Moving from an unsustainable, environmentally damaging fossil fuel based chemical industry to a sustainable ‘green’ economy requires the addition of elemental hydrogen, H2, to oxygen-rich plant derived proteins and carbohydrates. Synthesising H2 currently relies on either expensive Pt-based technology or the high temperature reaction of toxic carbon monoxide with water, yielding carbon dioxide as an unwanted side product. Achieving efficient H2 production from water using non-precious metal catalysts is therefore an important scientific challenge which this project will tackle by developing microbes cultured on waste water as electrically-driven H2-producing catalysts. Both technological optimisation and biological mechanisms will be explored.
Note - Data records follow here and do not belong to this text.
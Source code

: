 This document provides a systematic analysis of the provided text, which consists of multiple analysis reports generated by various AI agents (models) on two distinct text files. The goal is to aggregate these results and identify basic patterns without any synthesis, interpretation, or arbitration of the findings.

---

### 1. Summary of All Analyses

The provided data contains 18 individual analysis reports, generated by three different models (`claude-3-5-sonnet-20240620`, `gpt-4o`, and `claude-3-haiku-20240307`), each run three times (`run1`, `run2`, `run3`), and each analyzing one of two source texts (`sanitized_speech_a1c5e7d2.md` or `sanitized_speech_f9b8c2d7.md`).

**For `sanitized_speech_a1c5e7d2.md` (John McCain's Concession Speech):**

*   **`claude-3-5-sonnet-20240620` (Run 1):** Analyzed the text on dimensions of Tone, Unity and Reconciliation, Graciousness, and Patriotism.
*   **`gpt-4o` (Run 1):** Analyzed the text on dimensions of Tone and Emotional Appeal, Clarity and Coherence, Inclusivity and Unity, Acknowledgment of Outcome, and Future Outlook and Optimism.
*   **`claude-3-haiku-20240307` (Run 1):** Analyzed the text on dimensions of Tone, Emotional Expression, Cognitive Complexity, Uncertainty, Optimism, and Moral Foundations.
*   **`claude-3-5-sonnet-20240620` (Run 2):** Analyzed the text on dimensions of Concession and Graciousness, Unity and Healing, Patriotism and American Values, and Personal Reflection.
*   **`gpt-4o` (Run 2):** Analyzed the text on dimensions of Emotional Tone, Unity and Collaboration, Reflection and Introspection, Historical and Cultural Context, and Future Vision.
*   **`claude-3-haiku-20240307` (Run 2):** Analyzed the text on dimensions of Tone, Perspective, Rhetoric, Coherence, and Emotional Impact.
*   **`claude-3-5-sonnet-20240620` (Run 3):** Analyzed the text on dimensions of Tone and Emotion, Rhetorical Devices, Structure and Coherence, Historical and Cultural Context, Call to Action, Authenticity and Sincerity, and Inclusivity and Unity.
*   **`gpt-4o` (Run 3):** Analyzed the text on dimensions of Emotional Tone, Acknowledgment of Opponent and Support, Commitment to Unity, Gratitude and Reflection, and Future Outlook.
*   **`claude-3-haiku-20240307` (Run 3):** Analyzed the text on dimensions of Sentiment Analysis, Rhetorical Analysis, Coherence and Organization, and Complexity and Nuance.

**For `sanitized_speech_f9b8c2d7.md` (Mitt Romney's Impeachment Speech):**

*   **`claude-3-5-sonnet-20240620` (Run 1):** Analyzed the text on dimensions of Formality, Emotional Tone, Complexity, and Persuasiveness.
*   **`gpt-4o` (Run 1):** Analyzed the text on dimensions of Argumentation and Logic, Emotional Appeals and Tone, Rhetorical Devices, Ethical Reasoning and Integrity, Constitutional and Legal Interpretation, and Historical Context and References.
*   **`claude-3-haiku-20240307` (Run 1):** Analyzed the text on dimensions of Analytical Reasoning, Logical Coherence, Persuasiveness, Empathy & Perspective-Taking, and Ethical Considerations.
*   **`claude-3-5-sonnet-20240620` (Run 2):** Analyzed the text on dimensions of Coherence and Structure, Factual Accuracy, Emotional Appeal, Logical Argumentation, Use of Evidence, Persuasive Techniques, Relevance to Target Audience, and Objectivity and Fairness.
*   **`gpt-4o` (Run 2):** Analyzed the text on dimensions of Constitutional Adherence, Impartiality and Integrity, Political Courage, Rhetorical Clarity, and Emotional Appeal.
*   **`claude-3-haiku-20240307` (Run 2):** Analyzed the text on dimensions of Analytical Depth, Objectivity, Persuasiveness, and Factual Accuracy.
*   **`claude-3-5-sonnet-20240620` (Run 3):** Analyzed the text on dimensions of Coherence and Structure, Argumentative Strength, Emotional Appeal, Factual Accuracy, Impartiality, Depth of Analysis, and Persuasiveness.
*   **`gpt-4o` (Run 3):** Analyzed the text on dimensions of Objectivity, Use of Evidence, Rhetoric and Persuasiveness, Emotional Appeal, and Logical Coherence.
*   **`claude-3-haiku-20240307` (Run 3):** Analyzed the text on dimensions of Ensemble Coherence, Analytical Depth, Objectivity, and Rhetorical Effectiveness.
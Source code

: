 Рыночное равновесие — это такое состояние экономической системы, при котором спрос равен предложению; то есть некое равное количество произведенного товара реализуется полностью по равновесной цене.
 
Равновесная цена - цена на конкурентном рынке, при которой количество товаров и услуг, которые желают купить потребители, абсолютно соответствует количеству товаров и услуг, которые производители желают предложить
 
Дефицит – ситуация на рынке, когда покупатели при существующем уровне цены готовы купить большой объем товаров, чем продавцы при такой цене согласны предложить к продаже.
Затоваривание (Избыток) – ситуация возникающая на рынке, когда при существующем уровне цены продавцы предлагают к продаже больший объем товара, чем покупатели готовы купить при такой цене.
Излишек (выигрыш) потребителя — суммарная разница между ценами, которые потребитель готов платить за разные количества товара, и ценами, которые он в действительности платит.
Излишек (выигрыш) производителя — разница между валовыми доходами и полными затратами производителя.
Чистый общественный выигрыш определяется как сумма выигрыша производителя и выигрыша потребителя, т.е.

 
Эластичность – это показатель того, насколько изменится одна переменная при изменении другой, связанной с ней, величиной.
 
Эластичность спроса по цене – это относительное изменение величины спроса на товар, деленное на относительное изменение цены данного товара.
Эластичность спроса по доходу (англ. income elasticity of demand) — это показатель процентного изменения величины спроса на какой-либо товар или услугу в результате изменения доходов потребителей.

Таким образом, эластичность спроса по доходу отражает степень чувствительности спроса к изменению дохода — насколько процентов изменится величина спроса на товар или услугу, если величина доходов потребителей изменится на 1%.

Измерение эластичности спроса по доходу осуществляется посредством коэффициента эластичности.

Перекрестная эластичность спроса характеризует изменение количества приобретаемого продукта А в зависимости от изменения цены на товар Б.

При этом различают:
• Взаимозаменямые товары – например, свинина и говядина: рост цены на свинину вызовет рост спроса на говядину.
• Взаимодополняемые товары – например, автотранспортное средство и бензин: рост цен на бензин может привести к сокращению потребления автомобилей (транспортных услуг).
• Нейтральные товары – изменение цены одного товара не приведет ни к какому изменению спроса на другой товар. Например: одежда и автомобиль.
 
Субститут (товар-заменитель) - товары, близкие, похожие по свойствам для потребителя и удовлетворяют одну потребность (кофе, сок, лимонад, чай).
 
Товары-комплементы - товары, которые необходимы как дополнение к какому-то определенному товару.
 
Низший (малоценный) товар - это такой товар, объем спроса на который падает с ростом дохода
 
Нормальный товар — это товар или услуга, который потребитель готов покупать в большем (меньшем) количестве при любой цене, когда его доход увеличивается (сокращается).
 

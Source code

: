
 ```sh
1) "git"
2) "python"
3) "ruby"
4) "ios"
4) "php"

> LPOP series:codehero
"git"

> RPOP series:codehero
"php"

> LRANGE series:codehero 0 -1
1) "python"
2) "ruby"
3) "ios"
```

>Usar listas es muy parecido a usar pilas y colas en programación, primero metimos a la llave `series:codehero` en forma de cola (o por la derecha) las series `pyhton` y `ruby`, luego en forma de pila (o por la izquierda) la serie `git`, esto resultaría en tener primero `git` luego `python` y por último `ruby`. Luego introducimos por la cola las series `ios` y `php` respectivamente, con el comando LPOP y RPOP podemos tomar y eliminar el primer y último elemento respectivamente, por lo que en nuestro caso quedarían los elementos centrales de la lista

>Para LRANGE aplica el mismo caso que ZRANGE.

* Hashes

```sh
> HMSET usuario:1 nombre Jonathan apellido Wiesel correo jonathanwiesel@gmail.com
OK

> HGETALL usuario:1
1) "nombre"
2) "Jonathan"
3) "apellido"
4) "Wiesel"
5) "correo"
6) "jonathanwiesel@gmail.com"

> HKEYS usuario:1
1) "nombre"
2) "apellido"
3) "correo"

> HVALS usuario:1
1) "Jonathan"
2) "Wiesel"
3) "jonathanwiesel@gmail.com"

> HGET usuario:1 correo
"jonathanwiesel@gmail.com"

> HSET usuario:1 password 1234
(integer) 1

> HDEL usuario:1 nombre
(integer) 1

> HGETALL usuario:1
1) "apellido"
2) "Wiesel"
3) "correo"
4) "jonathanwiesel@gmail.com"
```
This project has not been directly successful, the major outcomes for Parkin have been to support a successful Royal Society application and initiate the development of a very fruitful collaboration between Alison Parkin and Green Chemistry (primarily Mike North) that has generated some major findings on CO2-fixation (paper for Nature Chemistry in preparation, joint PhD student starting in September 2016). The technology developed in the H2-production project is what has been used for the CO2 fixation. For Chong the major outcome is to continue to support his track record and output in anaerobic digestion.
Objective 1:
Obtain results showing significant and sustainable levels of H2 production through design and use of experimental equipment incorporating large surface area, 3D optimised carbon-microbe electrodes and integration of automated gas-sampling
Optimise temperature and running time
Successful: We had a Biology Undergraduate Summer Student (Roz Latham) work on the project in summer 2014 and followed this with a joint-supervised Biochemistry Project Student (Jessica Munro) over the academic year 2014/15. Between these students, we achieved the scientific objectives above.
Objective 2:
Publish results through journal article, going to conferences and meetings with potential industrial partners
Partly successful: The reason that the proposed project has not generated co-authored paper(s) is because we were scooped by Researchers in USA (ISME J. 2014 Aug;8(8):1673-81 Hydrogenase-independent uptake and metabolism of electrons by the archaeon Methanococcus maripaludis Lohner ST, Deutzmann JS, Logan BE, Leigh J, Spormann AM). Although we could not publish work directly from the project, we did present it at a conference (Parkin speaker at 10th International Hydrogen and Fuel Cell Technical Conference, 26th and 27th March 2014) and also went to meet potential industrial collaborators MAST Carbon (Parkin and Chong visit to MAST Carbon International Ltd, Basingstoke, 22nd May 2014)
Objective 3:
Fund a larger scale project to improve technology via both materials synthesis (industrial partnership needed) and biochemical re-tuning
Partly successful: We applied for £38,803 in a Proof of Concept Grant Application to the BBSRC NIBB Anaerobic Digestion Network, unfortunately this was unsuccessful despite receiving very good comments because Chong's successful IB Catalyst bid was felt to be enough to support future work.